Fingers crossed for you :dust:


----------



## Bumblebee24

Gosh I don't even get a hint of a line until CD14 - CD15 so wouldn't worry too much yet hun. Still no AF for me but still spotting to expect her to show her ugly face tomorrow AM or later tonight.

You any plans for BD-ing I know you mentioned every other day. Also have you managed to get Conceive Plus and soft cups. Sorry to ask but what are soft cups. x


----------



## Rachael1981

I've got soft cups and conceive plus. I don't usually get anything until later in my cycle but last cycle I got a peak on CD14 which is very early for me.

Soft cups are like a menstrual cup but single use.
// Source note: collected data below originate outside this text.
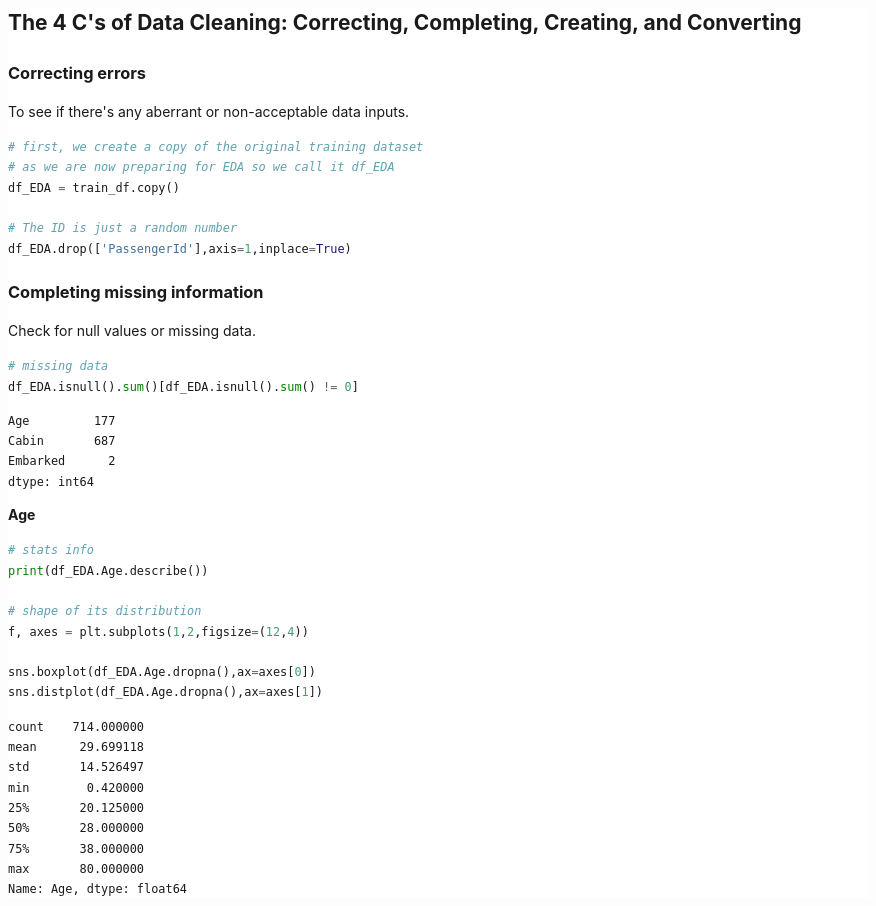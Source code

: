 

## The 4 C's of Data Cleaning: Correcting, Completing, Creating, and Converting

### Correcting errors
To see if there's any aberrant or non-acceptable data inputs.


```python
# first, we create a copy of the original training dataset
# as we are now preparing for EDA so we call it df_EDA
df_EDA = train_df.copy()

# The ID is just a random number
df_EDA.drop(['PassengerId'],axis=1,inplace=True)
```

### Completing missing information

Check for null values or missing data.


```python
# missing data
df_EDA.isnull().sum()[df_EDA.isnull().sum() != 0]
```




    Age         177
    Cabin       687
    Embarked      2
    dtype: int64



**Age**


```python
# stats info
print(df_EDA.Age.describe())

# shape of its distribution
f, axes = plt.subplots(1,2,figsize=(12,4))

sns.boxplot(df_EDA.Age.dropna(),ax=axes[0])
sns.distplot(df_EDA.Age.dropna(),ax=axes[1])
```

    count    714.000000
    mean      29.699118
    std       14.526497
    min        0.420000
    25%       20.125000
    50%       28.000000
    75%       38.000000
    max       80.000000
    Name: Age, dtype: float64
Theory is they keep the sperm close to the cervix so they have a better chance of getting where they need to go :blush:


----------



## Bevziibubble

Hopefully they'll help :)


----------



## Bumblebee24

Arhh I see may look into getting myself some of those. Where did you get yours and how long can you leave them in for x
Currently sat at work clock watching no long till I fishing thankfully


----------



## Rachael1981

Bumblebee24 said:


> Arhh I see may look into getting myself some of those. Where did you get yours and how long can you leave them in for x
> Currently sat at work clock watching no long till I fishing thankfully

I got them on eBay. Search soft cups or soft discs (they have been renamed) you can leave them in for 12 hours.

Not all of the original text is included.